# WORK ITEM:
Beginning at the top of the material, repeat each line exactly, and stop once the line with "residue fields, with" has been written.

# RECORDED INFORMATION:

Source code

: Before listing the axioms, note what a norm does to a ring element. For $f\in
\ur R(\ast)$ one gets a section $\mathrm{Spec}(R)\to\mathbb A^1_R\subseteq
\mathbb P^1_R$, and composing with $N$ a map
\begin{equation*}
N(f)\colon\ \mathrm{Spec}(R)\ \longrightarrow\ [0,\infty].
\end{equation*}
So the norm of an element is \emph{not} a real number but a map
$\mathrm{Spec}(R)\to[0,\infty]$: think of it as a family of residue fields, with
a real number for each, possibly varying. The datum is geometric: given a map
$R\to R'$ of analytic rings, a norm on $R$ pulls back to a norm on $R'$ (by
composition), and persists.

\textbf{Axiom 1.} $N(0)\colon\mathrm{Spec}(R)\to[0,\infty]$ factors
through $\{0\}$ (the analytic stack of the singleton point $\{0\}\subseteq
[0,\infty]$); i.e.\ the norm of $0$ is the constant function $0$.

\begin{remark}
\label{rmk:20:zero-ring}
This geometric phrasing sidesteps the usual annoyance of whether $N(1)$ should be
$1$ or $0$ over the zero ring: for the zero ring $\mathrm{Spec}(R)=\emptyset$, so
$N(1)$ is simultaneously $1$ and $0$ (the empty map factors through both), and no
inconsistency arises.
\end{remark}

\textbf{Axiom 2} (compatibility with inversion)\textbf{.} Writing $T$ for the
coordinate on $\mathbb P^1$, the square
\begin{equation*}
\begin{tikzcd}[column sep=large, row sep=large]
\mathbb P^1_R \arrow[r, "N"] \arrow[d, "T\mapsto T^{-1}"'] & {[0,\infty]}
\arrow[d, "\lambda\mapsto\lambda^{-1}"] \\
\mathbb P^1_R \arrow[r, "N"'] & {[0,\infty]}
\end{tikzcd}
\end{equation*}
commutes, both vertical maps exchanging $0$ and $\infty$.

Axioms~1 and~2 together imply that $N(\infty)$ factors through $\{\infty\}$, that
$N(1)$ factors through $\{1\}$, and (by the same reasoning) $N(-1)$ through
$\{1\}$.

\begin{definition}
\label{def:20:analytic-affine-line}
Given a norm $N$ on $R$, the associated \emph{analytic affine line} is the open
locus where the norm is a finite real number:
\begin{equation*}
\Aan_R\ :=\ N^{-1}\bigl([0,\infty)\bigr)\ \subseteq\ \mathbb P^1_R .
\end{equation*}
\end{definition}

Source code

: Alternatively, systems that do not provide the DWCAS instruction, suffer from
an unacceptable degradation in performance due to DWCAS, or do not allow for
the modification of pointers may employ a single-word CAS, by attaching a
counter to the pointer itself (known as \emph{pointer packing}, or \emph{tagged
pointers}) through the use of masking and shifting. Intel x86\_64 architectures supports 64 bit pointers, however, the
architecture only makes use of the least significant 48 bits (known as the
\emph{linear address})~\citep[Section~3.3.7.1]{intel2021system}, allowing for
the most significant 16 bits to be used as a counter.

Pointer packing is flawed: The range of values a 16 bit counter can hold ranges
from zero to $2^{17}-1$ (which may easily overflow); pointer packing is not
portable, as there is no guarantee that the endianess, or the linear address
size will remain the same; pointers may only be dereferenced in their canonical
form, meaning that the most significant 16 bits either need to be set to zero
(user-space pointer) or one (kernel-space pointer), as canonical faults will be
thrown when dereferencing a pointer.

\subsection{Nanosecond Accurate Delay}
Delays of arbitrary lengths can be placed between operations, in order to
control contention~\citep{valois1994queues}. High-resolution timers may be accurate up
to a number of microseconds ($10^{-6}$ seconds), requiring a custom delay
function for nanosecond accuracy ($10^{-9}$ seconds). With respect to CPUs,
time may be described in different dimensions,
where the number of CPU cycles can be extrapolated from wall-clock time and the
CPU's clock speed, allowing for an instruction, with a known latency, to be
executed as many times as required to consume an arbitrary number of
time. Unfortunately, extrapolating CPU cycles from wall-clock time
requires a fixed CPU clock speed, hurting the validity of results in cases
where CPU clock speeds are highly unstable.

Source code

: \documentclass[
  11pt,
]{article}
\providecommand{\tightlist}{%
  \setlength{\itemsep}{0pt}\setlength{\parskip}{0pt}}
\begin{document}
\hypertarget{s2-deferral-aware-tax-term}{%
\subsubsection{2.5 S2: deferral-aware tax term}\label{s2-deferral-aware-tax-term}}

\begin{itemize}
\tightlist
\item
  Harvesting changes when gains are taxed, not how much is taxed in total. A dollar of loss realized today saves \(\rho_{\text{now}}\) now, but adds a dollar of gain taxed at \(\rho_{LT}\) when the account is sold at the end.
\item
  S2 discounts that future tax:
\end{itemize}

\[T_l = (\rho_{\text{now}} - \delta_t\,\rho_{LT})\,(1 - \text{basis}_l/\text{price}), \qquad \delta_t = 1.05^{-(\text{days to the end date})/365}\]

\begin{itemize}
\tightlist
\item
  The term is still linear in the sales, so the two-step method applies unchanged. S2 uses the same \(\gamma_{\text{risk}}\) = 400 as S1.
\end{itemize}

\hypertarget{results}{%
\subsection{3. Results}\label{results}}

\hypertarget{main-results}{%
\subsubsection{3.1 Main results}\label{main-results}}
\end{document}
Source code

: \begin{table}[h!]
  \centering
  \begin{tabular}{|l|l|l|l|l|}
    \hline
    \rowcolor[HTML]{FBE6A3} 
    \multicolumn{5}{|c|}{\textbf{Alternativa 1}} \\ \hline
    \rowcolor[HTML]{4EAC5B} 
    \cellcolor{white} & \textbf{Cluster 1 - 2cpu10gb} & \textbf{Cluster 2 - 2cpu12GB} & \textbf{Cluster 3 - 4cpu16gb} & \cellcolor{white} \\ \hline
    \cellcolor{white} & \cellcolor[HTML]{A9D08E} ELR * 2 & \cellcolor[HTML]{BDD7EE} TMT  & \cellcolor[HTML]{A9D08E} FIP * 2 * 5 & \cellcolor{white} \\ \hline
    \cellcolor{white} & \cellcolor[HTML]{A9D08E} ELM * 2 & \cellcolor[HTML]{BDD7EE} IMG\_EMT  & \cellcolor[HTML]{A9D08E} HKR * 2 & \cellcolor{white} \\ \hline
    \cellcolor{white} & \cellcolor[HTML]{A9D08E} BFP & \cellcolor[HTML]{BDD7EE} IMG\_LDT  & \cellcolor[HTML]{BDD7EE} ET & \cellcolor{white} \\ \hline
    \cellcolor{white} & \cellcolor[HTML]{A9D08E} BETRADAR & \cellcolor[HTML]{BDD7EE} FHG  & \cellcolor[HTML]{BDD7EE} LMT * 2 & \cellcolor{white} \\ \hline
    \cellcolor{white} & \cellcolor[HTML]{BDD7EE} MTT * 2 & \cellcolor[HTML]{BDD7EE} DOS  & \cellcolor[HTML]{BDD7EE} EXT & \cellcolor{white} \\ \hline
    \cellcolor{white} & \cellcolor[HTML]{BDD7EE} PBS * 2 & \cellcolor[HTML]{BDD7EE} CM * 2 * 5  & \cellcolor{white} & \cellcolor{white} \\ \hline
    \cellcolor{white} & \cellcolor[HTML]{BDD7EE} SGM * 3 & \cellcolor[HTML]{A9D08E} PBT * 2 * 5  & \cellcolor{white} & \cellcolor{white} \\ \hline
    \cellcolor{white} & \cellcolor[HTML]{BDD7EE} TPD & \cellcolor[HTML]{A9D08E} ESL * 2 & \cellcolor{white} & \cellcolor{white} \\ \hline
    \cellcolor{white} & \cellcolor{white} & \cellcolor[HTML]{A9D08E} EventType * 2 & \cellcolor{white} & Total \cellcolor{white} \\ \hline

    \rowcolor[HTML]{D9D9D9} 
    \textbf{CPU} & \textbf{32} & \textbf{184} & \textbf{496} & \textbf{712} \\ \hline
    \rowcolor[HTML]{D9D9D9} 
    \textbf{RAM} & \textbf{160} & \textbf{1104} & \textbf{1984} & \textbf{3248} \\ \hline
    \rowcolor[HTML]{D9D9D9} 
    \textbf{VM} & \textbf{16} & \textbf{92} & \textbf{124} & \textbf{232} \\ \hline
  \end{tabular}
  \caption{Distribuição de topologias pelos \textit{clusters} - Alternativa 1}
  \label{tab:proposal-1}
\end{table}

# PROBLEM SOLUTION:
Source code

: Before listing the axioms, note what a norm does to a ring element. For $f\in
\ur R(\ast)$ one gets a section $\mathrm{Spec}(R)\to\mathbb A^1_R\subseteq
\mathbb P^1_R$, and composing with $N$ a map
\begin{equation*}
N(f)\colon\ \mathrm{Spec}(R)\ \longrightarrow\ [0,\infty].
\end{equation*}
So the norm of an element is \emph{not} a real number but a map
$\mathrm{Spec}(R)\to[0,\infty]$: think of it as a family of residue fields, with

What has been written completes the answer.